→ **Work to complete**
Using the records below, output the stretch that opens with the line containing "121.130.190.165:Korea Republic of: [ovpn" and closes with the line containing "180.67.12.238:Korea Republic of: [ovpn", exactly and including both lines, with nothing more.

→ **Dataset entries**
_ _ _ _

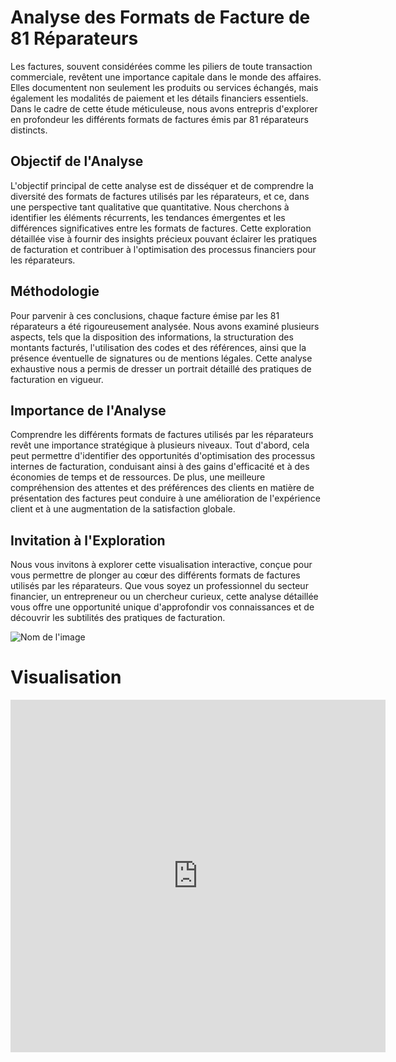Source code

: # Analyse des Formats de Facture de 81 Réparateurs

Les factures, souvent considérées comme les piliers de toute transaction commerciale, revêtent une importance capitale dans le monde des affaires. Elles documentent non seulement les produits ou services échangés, mais également les modalités de paiement et les détails financiers essentiels. Dans le cadre de cette étude méticuleuse, nous avons entrepris d'explorer en profondeur les différents formats de factures émis par 81 réparateurs distincts.

## Objectif de l'Analyse

L'objectif principal de cette analyse est de disséquer et de comprendre la diversité des formats de factures utilisés par les réparateurs, et ce, dans une perspective tant qualitative que quantitative. Nous cherchons à identifier les éléments récurrents, les tendances émergentes et les différences significatives entre les formats de factures. Cette exploration détaillée vise à fournir des insights précieux pouvant éclairer les pratiques de facturation et contribuer à l'optimisation des processus financiers pour les réparateurs.

## Méthodologie

Pour parvenir à ces conclusions, chaque facture émise par les 81 réparateurs a été rigoureusement analysée. Nous avons examiné plusieurs aspects, tels que la disposition des informations, la structuration des montants facturés, l'utilisation des codes et des références, ainsi que la présence éventuelle de signatures ou de mentions légales. Cette analyse exhaustive nous a permis de dresser un portrait détaillé des pratiques de facturation en vigueur.

## Importance de l'Analyse

Comprendre les différents formats de factures utilisés par les réparateurs revêt une importance stratégique à plusieurs niveaux. Tout d'abord, cela peut permettre d'identifier des opportunités d'optimisation des processus internes de facturation, conduisant ainsi à des gains d'efficacité et à des économies de temps et de ressources. De plus, une meilleure compréhension des attentes et des préférences des clients en matière de présentation des factures peut conduire à une amélioration de l'expérience client et à une augmentation de la satisfaction globale.

## Invitation à l'Exploration

Nous vous invitons à explorer cette visualisation interactive, conçue pour vous permettre de plonger au cœur des différents formats de factures utilisés par les réparateurs. Que vous soyez un professionnel du secteur financier, un entrepreneur ou un chercheur curieux, cette analyse détaillée vous offre une opportunité unique d'approfondir vos connaissances et de découvrir les subtilités des pratiques de facturation.

![Nom de l'image](https://github.com/thizirisaighi/Entreprise/raw/main/images%20formats%20.png)

# Visualisation 
<iframe title="[ Occurence des formats ]" aria-label="Pie Chart" id="datawrapper-chart-9A35f" src="https://datawrapper.dwcdn.net/9A35f/1/" scrolling="no" frameborder="0" style="border: none;" width="600" height="564" data-external="1"></iframe>



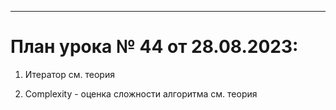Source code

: 

_________________________________________________

# План урока № 44 от 28.08.2023:

1. Итератор
см. теория

2. Complexity - оценка сложности алгоритма
см. теория


















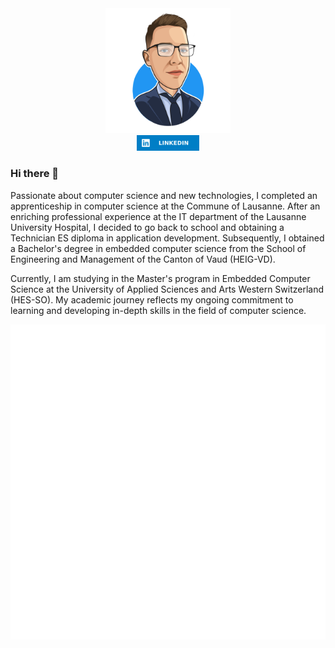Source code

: 
<div id="header" align="center">
  <img src="images/KevinCartoonTransparentR.png" width="200"/>
</div>

<div id="linkedin" align="center">
  <a href="https://www.linkedin.com/in/kevin-jordil/">
    <img src="images/LinkedIn-blue.svg" width="100"/>
  </a>
</div>

### Hi there 👋

Passionate about computer science and new technologies, I completed an apprenticeship in computer science at the Commune of Lausanne. After an enriching professional experience at the IT department of the Lausanne University Hospital, I decided to go back to school and obtaining a Technician ES diploma in application development. Subsequently, I obtained a Bachelor's degree in embedded computer science from the School of Engineering and Management of the Canton of Vaud (HEIG-VD).

Currently, I am studying in the Master's program in Embedded Computer Science at the University of Applied Sciences and Arts Western Switzerland (HES-SO). My academic journey reflects my ongoing commitment to learning and developing in-depth skills in the field of computer science.

<div id="linkedin" align="center">
    <img src="images/detect-mode.svg"/>
</div>

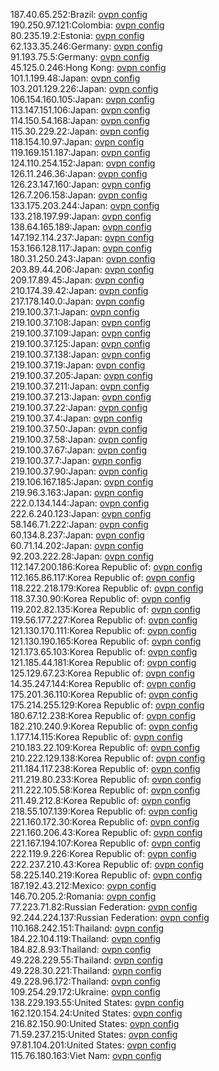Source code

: 187.40.65.252:Brazil: [ovpn config](vpn/187_40_65_252.ovpn)  
190.250.97.121:Colombia: [ovpn config](vpn/190_250_97_121.ovpn)  
80.235.19.2:Estonia: [ovpn config](vpn/80_235_19_2.ovpn)  
62.133.35.246:Germany: [ovpn config](vpn/62_133_35_246.ovpn)  
91.193.75.5:Germany: [ovpn config](vpn/91_193_75_5.ovpn)  
45.125.0.246:Hong Kong: [ovpn config](vpn/45_125_0_246.ovpn)  
101.1.199.48:Japan: [ovpn config](vpn/101_1_199_48.ovpn)  
103.201.129.226:Japan: [ovpn config](vpn/103_201_129_226.ovpn)  
106.154.160.105:Japan: [ovpn config](vpn/106_154_160_105.ovpn)  
113.147.151.106:Japan: [ovpn config](vpn/113_147_151_106.ovpn)  
114.150.54.168:Japan: [ovpn config](vpn/114_150_54_168.ovpn)  
115.30.229.22:Japan: [ovpn config](vpn/115_30_229_22.ovpn)  
118.154.10.97:Japan: [ovpn config](vpn/118_154_10_97.ovpn)  
119.169.151.187:Japan: [ovpn config](vpn/119_169_151_187.ovpn)  
124.110.254.152:Japan: [ovpn config](vpn/124_110_254_152.ovpn)  
126.11.246.36:Japan: [ovpn config](vpn/126_11_246_36.ovpn)  
126.23.147.160:Japan: [ovpn config](vpn/126_23_147_160.ovpn)  
126.7.206.158:Japan: [ovpn config](vpn/126_7_206_158.ovpn)  
133.175.203.244:Japan: [ovpn config](vpn/133_175_203_244.ovpn)  
133.218.197.99:Japan: [ovpn config](vpn/133_218_197_99.ovpn)  
138.64.165.189:Japan: [ovpn config](vpn/138_64_165_189.ovpn)  
147.192.114.237:Japan: [ovpn config](vpn/147_192_114_237.ovpn)  
153.166.128.117:Japan: [ovpn config](vpn/153_166_128_117.ovpn)  
180.31.250.243:Japan: [ovpn config](vpn/180_31_250_243.ovpn)  
203.89.44.206:Japan: [ovpn config](vpn/203_89_44_206.ovpn)  
209.17.89.45:Japan: [ovpn config](vpn/209_17_89_45.ovpn)  
210.174.39.42:Japan: [ovpn config](vpn/210_174_39_42.ovpn)  
217.178.140.0:Japan: [ovpn config](vpn/217_178_140_0.ovpn)  
219.100.37.1:Japan: [ovpn config](vpn/219_100_37_1.ovpn)  
219.100.37.108:Japan: [ovpn config](vpn/219_100_37_108.ovpn)  
219.100.37.109:Japan: [ovpn config](vpn/219_100_37_109.ovpn)  
219.100.37.125:Japan: [ovpn config](vpn/219_100_37_125.ovpn)  
219.100.37.138:Japan: [ovpn config](vpn/219_100_37_138.ovpn)  
219.100.37.19:Japan: [ovpn config](vpn/219_100_37_19.ovpn)  
219.100.37.205:Japan: [ovpn config](vpn/219_100_37_205.ovpn)  
219.100.37.211:Japan: [ovpn config](vpn/219_100_37_211.ovpn)  
219.100.37.213:Japan: [ovpn config](vpn/219_100_37_213.ovpn)  
219.100.37.22:Japan: [ovpn config](vpn/219_100_37_22.ovpn)  
219.100.37.4:Japan: [ovpn config](vpn/219_100_37_4.ovpn)  
219.100.37.50:Japan: [ovpn config](vpn/219_100_37_50.ovpn)  
219.100.37.58:Japan: [ovpn config](vpn/219_100_37_58.ovpn)  
219.100.37.67:Japan: [ovpn config](vpn/219_100_37_67.ovpn)  
219.100.37.7:Japan: [ovpn config](vpn/219_100_37_7.ovpn)  
219.100.37.90:Japan: [ovpn config](vpn/219_100_37_90.ovpn)  
219.106.167.185:Japan: [ovpn config](vpn/219_106_167_185.ovpn)  
219.96.3.163:Japan: [ovpn config](vpn/219_96_3_163.ovpn)  
222.0.134.144:Japan: [ovpn config](vpn/222_0_134_144.ovpn)  
222.6.240.123:Japan: [ovpn config](vpn/222_6_240_123.ovpn)  
58.146.71.222:Japan: [ovpn config](vpn/58_146_71_222.ovpn)  
60.134.8.237:Japan: [ovpn config](vpn/60_134_8_237.ovpn)  
60.71.14.202:Japan: [ovpn config](vpn/60_71_14_202.ovpn)  
92.203.222.28:Japan: [ovpn config](vpn/92_203_222_28.ovpn)  
112.147.200.186:Korea Republic of: [ovpn config](vpn/112_147_200_186.ovpn)  
112.165.86.117:Korea Republic of: [ovpn config](vpn/112_165_86_117.ovpn)  
118.222.218.179:Korea Republic of: [ovpn config](vpn/118_222_218_179.ovpn)  
118.37.30.90:Korea Republic of: [ovpn config](vpn/118_37_30_90.ovpn)  
119.202.82.135:Korea Republic of: [ovpn config](vpn/119_202_82_135.ovpn)  
119.56.177.227:Korea Republic of: [ovpn config](vpn/119_56_177_227.ovpn)  
121.130.170.111:Korea Republic of: [ovpn config](vpn/121_130_170_111.ovpn)  
121.130.190.165:Korea Republic of: [ovpn config](vpn/121_130_190_165.ovpn)  
121.173.65.103:Korea Republic of: [ovpn config](vpn/121_173_65_103.ovpn)  
121.185.44.181:Korea Republic of: [ovpn config](vpn/121_185_44_181.ovpn)  
125.129.67.23:Korea Republic of: [ovpn config](vpn/125_129_67_23.ovpn)  
14.35.247.144:Korea Republic of: [ovpn config](vpn/14_35_247_144.ovpn)  
175.201.36.110:Korea Republic of: [ovpn config](vpn/175_201_36_110.ovpn)  
175.214.255.129:Korea Republic of: [ovpn config](vpn/175_214_255_129.ovpn)  
180.67.12.238:Korea Republic of: [ovpn config](vpn/180_67_12_238.ovpn)  
182.210.240.9:Korea Republic of: [ovpn config](vpn/182_210_240_9.ovpn)  
1.177.14.115:Korea Republic of: [ovpn config](vpn/1_177_14_115.ovpn)  
210.183.22.109:Korea Republic of: [ovpn config](vpn/210_183_22_109.ovpn)  
210.222.129.138:Korea Republic of: [ovpn config](vpn/210_222_129_138.ovpn)  
211.184.117.238:Korea Republic of: [ovpn config](vpn/211_184_117_238.ovpn)  
211.219.80.233:Korea Republic of: [ovpn config](vpn/211_219_80_233.ovpn)  
211.222.105.58:Korea Republic of: [ovpn config](vpn/211_222_105_58.ovpn)  
211.49.212.8:Korea Republic of: [ovpn config](vpn/211_49_212_8.ovpn)  
218.55.107.139:Korea Republic of: [ovpn config](vpn/218_55_107_139.ovpn)  
221.160.172.30:Korea Republic of: [ovpn config](vpn/221_160_172_30.ovpn)  
221.160.206.43:Korea Republic of: [ovpn config](vpn/221_160_206_43.ovpn)  
221.167.194.107:Korea Republic of: [ovpn config](vpn/221_167_194_107.ovpn)  
222.119.9.226:Korea Republic of: [ovpn config](vpn/222_119_9_226.ovpn)  
222.237.210.43:Korea Republic of: [ovpn config](vpn/222_237_210_43.ovpn)  
58.225.140.219:Korea Republic of: [ovpn config](vpn/58_225_140_219.ovpn)  
187.192.43.212:Mexico: [ovpn config](vpn/187_192_43_212.ovpn)  
146.70.205.2:Romania: [ovpn config](vpn/146_70_205_2.ovpn)  
77.223.71.82:Russian Federation: [ovpn config](vpn/77_223_71_82.ovpn)  
92.244.224.137:Russian Federation: [ovpn config](vpn/92_244_224_137.ovpn)  
110.168.242.151:Thailand: [ovpn config](vpn/110_168_242_151.ovpn)  
184.22.104.119:Thailand: [ovpn config](vpn/184_22_104_119.ovpn)  
184.82.8.93:Thailand: [ovpn config](vpn/184_82_8_93.ovpn)  
49.228.229.55:Thailand: [ovpn config](vpn/49_228_229_55.ovpn)  
49.228.30.221:Thailand: [ovpn config](vpn/49_228_30_221.ovpn)  
49.228.96.172:Thailand: [ovpn config](vpn/49_228_96_172.ovpn)  
109.254.29.172:Ukraine: [ovpn config](vpn/109_254_29_172.ovpn)  
138.229.193.55:United States: [ovpn config](vpn/138_229_193_55.ovpn)  
162.120.154.24:United States: [ovpn config](vpn/162_120_154_24.ovpn)  
216.82.150.90:United States: [ovpn config](vpn/216_82_150_90.ovpn)  
71.59.237.215:United States: [ovpn config](vpn/71_59_237_215.ovpn)  
97.81.104.201:United States: [ovpn config](vpn/97_81_104_201.ovpn)  
115.76.180.163:Viet Nam: [ovpn config](vpn/115_76_180_163.ovpn)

_ _ _ _

→ **Solution for this exercise**
121.130.190.165:Korea Republic of: [ovpn config](vpn/121_130_190_165.ovpn)  
121.173.65.103:Korea Republic of: [ovpn config](vpn/121_173_65_103.ovpn)  
121.185.44.181:Korea Republic of: [ovpn config](vpn/121_185_44_181.ovpn)  
125.129.67.23:Korea Republic of: [ovpn config](vpn/125_129_67_23.ovpn)  
14.35.247.144:Korea Republic of: [ovpn config](vpn/14_35_247_144.ovpn)  
175.201.36.110:Korea Republic of: [ovpn config](vpn/175_201_36_110.ovpn)  
175.214.255.129:Korea Republic of: [ovpn config](vpn/175_214_255_129.ovpn)  
180.67.12.238:Korea Republic of: [ovpn config](vpn/180_67_12_238.ovpn)  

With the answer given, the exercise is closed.